Stars:
**
Rating: PG-13 for
language, sexuality and mature themes
Run
Time: 1
hour, 54 minutes
Ten years
in the making and simply dripping with feminist chic, “The Women” goes for the
gusto in the screen goddess sweepstakes.
And
semi-succeeds. Messy construction, trite themes and an endless parade of verbal
chestnuts can’t hide the fact that the women of “Women” are having fun.
Said group
of gals are the kind of close-knit types associated with “Sex and the City”;
disrupting hectic lives for daily doses of girl-power and forgiving all in the
name of eternal companionship.
Mary Haines
(mega-botoxed Meg Ryan) is the kind of woman others loves to hate; perfect
home, perfect child, perfect marriage and a button nose to boot. Between
high-profile volunteering gigs Mary chums around with best buddy Sylvia Fowler
(Annette Bening), a glamorous, influential magazine editor.
Mary and
Sylvia consider Edie Cohen (Debra Messing) an integral part of their set and
Edie miraculously manages a go-girls social life between popping out babies and
caring for her growing brood. Rounding out the fab four is Alex Fisher (Jada
Pinkett Smith), a ballsy gay authoress struggling with her second book.
If it
sounds familiar it is; “The Women” is based on George Cukor’s 1939 classic of
the same name but targeted squarely at the contemporary “Sex” market whose
ladies mopped up the summer box-office.
No males to
be found but they’re up front and center in spirit.
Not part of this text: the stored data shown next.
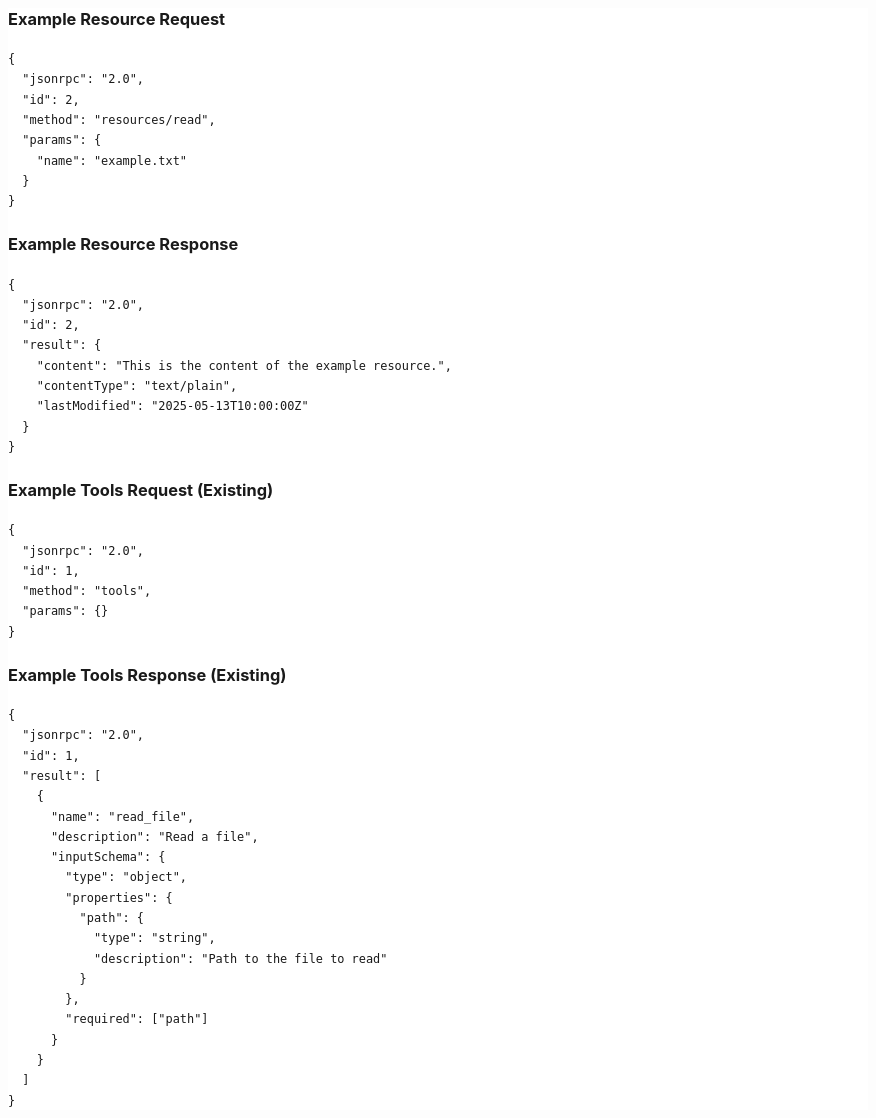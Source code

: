 ### Example Resource Request

```
{
  "jsonrpc": "2.0",
  "id": 2,
  "method": "resources/read",
  "params": {
    "name": "example.txt"
  }
}
```

### Example Resource Response

```
{
  "jsonrpc": "2.0",
  "id": 2,
  "result": {
    "content": "This is the content of the example resource.",
    "contentType": "text/plain",
    "lastModified": "2025-05-13T10:00:00Z"
  }
}
```

### Example Tools Request (Existing)

```
{
  "jsonrpc": "2.0",
  "id": 1,
  "method": "tools",
  "params": {}
}
```

### Example Tools Response (Existing)

```
{
  "jsonrpc": "2.0",
  "id": 1,
  "result": [
    {
      "name": "read_file",
      "description": "Read a file",
      "inputSchema": {
        "type": "object",
        "properties": {
          "path": {
            "type": "string",
            "description": "Path to the file to read"
          }
        },
        "required": ["path"]
      }
    }
  ]
}
```
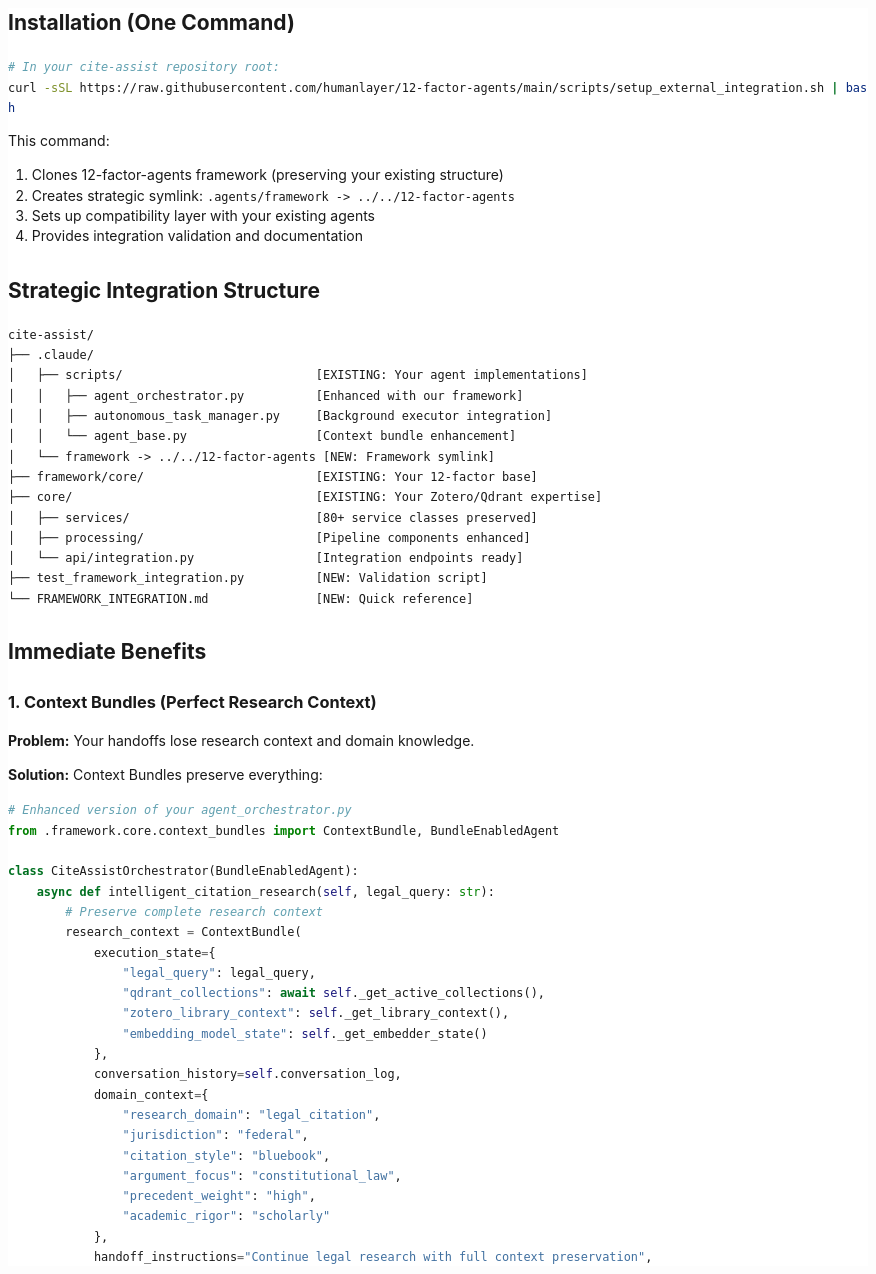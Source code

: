 ## Installation (One Command)

```bash
# In your cite-assist repository root:
curl -sSL https://raw.githubusercontent.com/humanlayer/12-factor-agents/main/scripts/setup_external_integration.sh | bash
```

This command:
1. Clones 12-factor-agents framework (preserving your existing structure)
2. Creates strategic symlink: `.agents/framework -> ../../12-factor-agents`
3. Sets up compatibility layer with your existing agents
4. Provides integration validation and documentation

## Strategic Integration Structure

```
cite-assist/
├── .claude/
│   ├── scripts/                           [EXISTING: Your agent implementations]
│   │   ├── agent_orchestrator.py          [Enhanced with our framework]
│   │   ├── autonomous_task_manager.py     [Background executor integration]
│   │   └── agent_base.py                  [Context bundle enhancement]
│   └── framework -> ../../12-factor-agents [NEW: Framework symlink]
├── framework/core/                        [EXISTING: Your 12-factor base]
├── core/                                  [EXISTING: Your Zotero/Qdrant expertise]
│   ├── services/                          [80+ service classes preserved]
│   ├── processing/                        [Pipeline components enhanced]
│   └── api/integration.py                 [Integration endpoints ready]
├── test_framework_integration.py          [NEW: Validation script]
└── FRAMEWORK_INTEGRATION.md               [NEW: Quick reference]
```

## Immediate Benefits

### 1. Context Bundles (Perfect Research Context)

**Problem:** Your handoffs lose research context and domain knowledge.

**Solution:** Context Bundles preserve everything:

```python
# Enhanced version of your agent_orchestrator.py
from .framework.core.context_bundles import ContextBundle, BundleEnabledAgent

class CiteAssistOrchestrator(BundleEnabledAgent):
    async def intelligent_citation_research(self, legal_query: str):
        # Preserve complete research context
        research_context = ContextBundle(
            execution_state={
                "legal_query": legal_query,
                "qdrant_collections": await self._get_active_collections(),
                "zotero_library_context": self._get_library_context(),
                "embedding_model_state": self._get_embedder_state()
            },
            conversation_history=self.conversation_log,
            domain_context={
                "research_domain": "legal_citation",
                "jurisdiction": "federal",
                "citation_style": "bluebook",
                "argument_focus": "constitutional_law",
                "precedent_weight": "high",
                "academic_rigor": "scholarly"
            },
            handoff_instructions="Continue legal research with full context preservation",
```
Mary’s husband Stephen is
having an affair with a Saks Fifth Avenue “spritzer girl” (Eva Mendes) and her
pals are having none of it, setting out to win back Stephen’s cheating heart.
Every
cliché in the book is trotted out for maximum effect but I admit to laughing
long and hard at some of the script’s more catchy notions, such as one of our
gang being too busy filling in the cracks to actually look at them. Maybe you
had to be there.
Clothes are
dreamy (can someone please explain Ryan’s relentless procession of stripes?),
digs are standard movie glam and the gaggle takes good direction from
writer/director Diane English. Veterans fare well – Candice Bergen as Mary’s
mom and Cloris Leachman as her faithful housekeeper – and manage to drum up
dramatic credibility when the bubbles ultimately threaten to overflow.